Als die Gruppe nach 20 Minuten immer noch im roten Licht herumwanderte und der fleischfressende Heini wirres Zeug faselte, war ich vollends auf dem Zug namens „Macht vielleicht keinen Sinn, sieht aber klasse aus“. Und das muss man erst mal schaffen mit einer mittelmäßig sprechenden Kinderdarstellerin (gegen die kann ein Dalek ja fast eine logopädische Praxis leiten) und den husch-husch aufgebau(sch)ten Standardstilmitteln. So wäre ich z.B. nicht böse gewesen, wenn der Doktor erst mal eine Vase statt den eigenen Kopp in das Dimensionsportal gehalten hätte. Aber gut, die Blumenkeramik war vermutlich für einen höheren Betrag versichert…?

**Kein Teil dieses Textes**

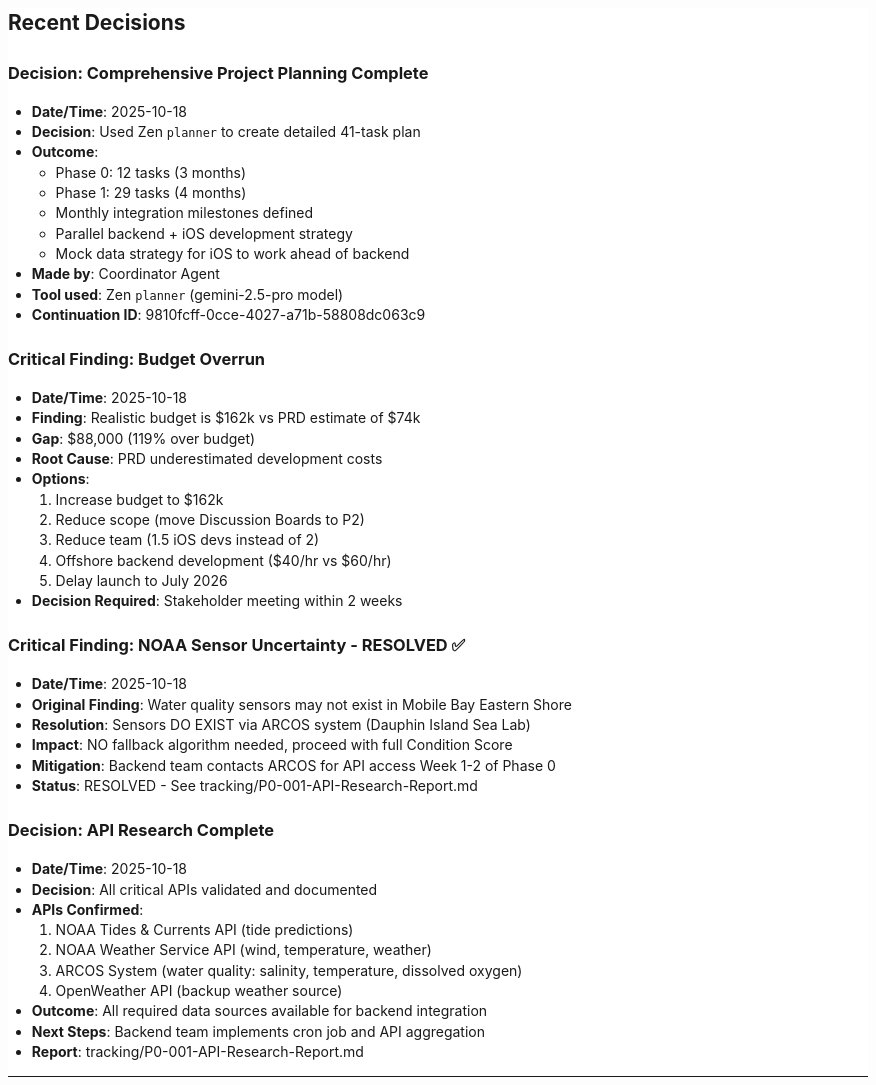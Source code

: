 ## Recent Decisions

### Decision: Comprehensive Project Planning Complete
- **Date/Time**: 2025-10-18
- **Decision**: Used Zen `planner` to create detailed 41-task plan
- **Outcome**:
  - Phase 0: 12 tasks (3 months)
  - Phase 1: 29 tasks (4 months)
  - Monthly integration milestones defined
  - Parallel backend + iOS development strategy
  - Mock data strategy for iOS to work ahead of backend
- **Made by**: Coordinator Agent
- **Tool used**: Zen `planner` (gemini-2.5-pro model)
- **Continuation ID**: 9810fcff-0cce-4027-a71b-58808dc063c9

### Critical Finding: Budget Overrun
- **Date/Time**: 2025-10-18
- **Finding**: Realistic budget is $162k vs PRD estimate of $74k
- **Gap**: $88,000 (119% over budget)
- **Root Cause**: PRD underestimated development costs
- **Options**:
  1. Increase budget to $162k
  2. Reduce scope (move Discussion Boards to P2)
  3. Reduce team (1.5 iOS devs instead of 2)
  4. Offshore backend development ($40/hr vs $60/hr)
  5. Delay launch to July 2026
- **Decision Required**: Stakeholder meeting within 2 weeks

### Critical Finding: NOAA Sensor Uncertainty - **RESOLVED** ✅
- **Date/Time**: 2025-10-18
- **Original Finding**: Water quality sensors may not exist in Mobile Bay Eastern Shore
- **Resolution**: Sensors DO EXIST via ARCOS system (Dauphin Island Sea Lab)
- **Impact**: NO fallback algorithm needed, proceed with full Condition Score
- **Mitigation**: Backend team contacts ARCOS for API access Week 1-2 of Phase 0
- **Status**: RESOLVED - See tracking/P0-001-API-Research-Report.md

### Decision: API Research Complete
- **Date/Time**: 2025-10-18
- **Decision**: All critical APIs validated and documented
- **APIs Confirmed**:
  1. NOAA Tides & Currents API (tide predictions)
  2. NOAA Weather Service API (wind, temperature, weather)
  3. ARCOS System (water quality: salinity, temperature, dissolved oxygen)
  4. OpenWeather API (backup weather source)
- **Outcome**: All required data sources available for backend integration
- **Next Steps**: Backend team implements cron job and API aggregation
- **Report**: tracking/P0-001-API-Research-Report.md

---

Monster aus einer anderen Dimension, verschreckte Kids und verschollene Erwachsene… Das klang schon eher nach einer guten Who-Folge, nachdem die Themengebiete „Keinen Bock auf Indien-Krieg!“ und „Gibt es Prozesskostenbeihilfe bei Hexenprozessen?“ nicht sooo knallermäßig ankamen.

Die gesamte Erklärung des Phänomens hätte man sich dann allerdings schon denken können: Eine nie erwähnte Energie namens „Solitract“ musste früher mal aus dem Universum weichen, damit überhaupt Mathematik, Physik und Leberwurst mit Apfelstückchen entstehen konnte. Und damit das vertrackte Solitract nicht versehentlich wieder in unser Universum rumst, hat… äh… das Universum (welches?) natürlich einen „Buffer“ geschaffen. Nämlich eine Höhle, in der der dämonenhafte Kerl namens Ribbons Fleisch isst (äh, wessen Fleisch eigentlich?), während er mit roten Luftballons umherläuft, die gruselige Motten anlocken. – Alles klar soweit? Ist bis hierher ja eher klassische Science Fiction.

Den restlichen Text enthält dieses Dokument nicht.